La fiesta celta de los muertos, nuestro Samaín, se cristianizó a golpe de cruz y espada, como tantas otras, y se llamó día de Todos los Santos: los nuevos dioses que, de hecho, en Roma ocuparon el Panteón, expulsando de él violentamente a los dioses originarios. Sin embargo, también como tantas veces, el sentido de la primitiva fiesta pervive por debajo de la imposición cristina y un día u otro resurge con el valor originario y recobra, al menos en parte, aquella fuerza ancestral que está en su ADN.  Nuestro Samaín es la fiesta celta del inicio del invierno, cuando la frontera entre este mundo y el del más allá se estrecha, porque merma el día y crece la noche, y los espíritus, tanto benignos como malignos, pueden cruzar la línea con mayor facilidad. Los espíritus benévolos son celebrados en la fiesta y los malévolos son conjurados y ahuyentados, asumiendo la muerte y el miedo como un juego, y el disfraz como amuleto o talismán para conjuro y exorcismo.

Hay que pensar, pues, en la muerte, que viene a ser pensar en la vida, como está haciendo, por ejemplo, Yuval Noah Harari, profesor de la Universidad Hebrea de Jerusalén, que sostiene que hacia la mitad del siglo XXI los avances en el campo de medicina, de la biología y de la bio-genética van a permitir tratamientos que nos permitan vivir de forma indefinida. En una entrevista de 2014, el citado profesor llegó a decir: “Hacia el 2050 los ricos podrán vivir de forma indefinida”. La muerte no sería ya el destino fatal y a plazo fijo de los seres humanos, diseñado por los dioses. Pero como muy bien señala y avisa Yuval Noah, lo más probable es que esos tratamientos no estén al alcance de todos al mismo tiempo y serían los ricos los primeros en podérselos aplicar porque podrían pagárselos.

Estaríamos entonces en una endiablada situación en que, las injustas diferencias y desigualdades sociales y económicas, llegarían a condicionar nuestra misma biología.
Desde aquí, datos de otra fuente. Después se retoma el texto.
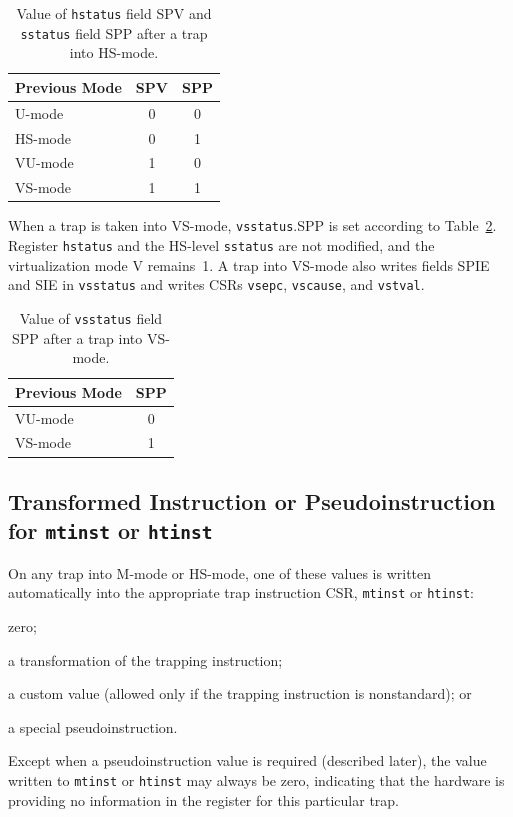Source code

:\begin{table}[h!]
\begin{center}
\begin{tabular}{|l|c|c|}
  \hline
  Previous Mode & SPV & SPP \\ \hline
  U-mode        & 0   & 0   \\
  HS-mode       & 0   & 1   \\ \hline
  VU-mode       & 1   & 0   \\
  VS-mode       & 1   & 1   \\ \hline
\end{tabular}
\end{center}
\caption{Value of {\tt hstatus} field SPV and {\tt sstatus} field SPP after a trap into HS-mode.}
\label{h-spp}
\end{table}

When a trap is taken into VS-mode, {\tt vsstatus}.SPP is set according to
Table~\ref{h-vspp}.
Register {\tt hstatus} and the HS-level {\tt sstatus} are not modified,
and the virtualization mode V remains~1.
A trap into VS-mode also writes fields SPIE and SIE in
{\tt vsstatus} and writes CSRs {\tt vsepc}, {\tt vscause}, and
{\tt vstval}.

\begin{table}[h!]
\begin{center}
\begin{tabular}{|l|c|}
  \hline
  Previous Mode & SPP \\ \hline
  VU-mode       & 0   \\
  VS-mode       & 1   \\ \hline
\end{tabular}
\end{center}
\caption{Value of {\tt vsstatus} field SPP after a trap into VS-mode.}
\label{h-vspp}
\end{table}

\FloatBarrier

\subsection{Transformed Instruction or Pseudoinstruction for {\tt mtinst} or {\tt htinst}}
\label{sec:tinst-vals}

On any trap into M-mode or HS-mode, one of these values is written
automatically into the appropriate trap instruction CSR, {\tt mtinst} or
{\tt htinst}:
\begin{tightlist}
\item
zero;
\item
a transformation of the trapping instruction;
\item
a custom value (allowed only if the trapping instruction is nonstandard);
or
\item
a special pseudoinstruction.
\end{tightlist}
Except when a pseudoinstruction value is required (described later), the
value written to {\tt mtinst} or {\tt htinst} may always be zero,
indicating that the hardware is providing no information in the register
for this particular trap.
Nos dividiríamos en castas biológicas en las que unos, no solo podrían vivir de forma indefinida, sino que también podrían ser más fuertes, más listos y más capaces gracias a la ingeniería bio-genética, y otros, seguramente la mayoría, no. Esto pensé y, claro está, vale lo que vale. Pero puede que no vaya tan descaminado porque creo que ya existen hoy diferencias y desigualdades “biológicas” en razón de desigualdades económicas, como demuestran, por ejemplo, los distintos índices de salud o de esperanza de vida que hay entre ricos, pobres, países y pueblos. Sin ir más lejos, las diabólicas políticas de recortes en lo público lo ponen de manifiesto, cada día, entre nosotros mismos que, según dicen, vivimos en un país del mundo rico.

Naturalmente Yuval Noah Harari no habla de inmortalidad stricto sensu, porque los humanos siempre podrán morirse por otras causas, además de las biológicas, como la guerra, el homicidio, el accidente, la guerra, el ajuste de cuentas o las luchas sociales.  Por eso el pensador israelí habla de “vivir de forma indefinida” que no es exactamente lo mismo que inmortalidad.

La cosa, sin embargo, es inquietante: en sí misma y por las consecuencias y derivas que puede traer. Pero sería un error embridar a la ciencia. Lo que habría que hacer es fortalecer la política, su centralidad y su dignidad, para prever y resolver los efectos perversos que se pudieran y pueden derivar, siempre, de cualquier avance científico.

Se me ocurren dos conclusiones. Una: se constata lo aberrante, rancio y denigrante que resulta aquel grito de ¡Viva la Muerte!, que algunos energúmenos tratan de recuperar. Y dos: que, al final, es en el mundo de la política y de la ética donde se puede y se debe conseguir lo que nos aconsejó Epicuro para ser justos y dichosos: vencer el miedo a los dioses, a la muerte, al dolor y al fracaso, que son, todos ellos hijos de la desigualdad y de la injusticia. Creo que tenía razón Epicuro que, por cierto, hoy en día también se recupera. Como el Samaín.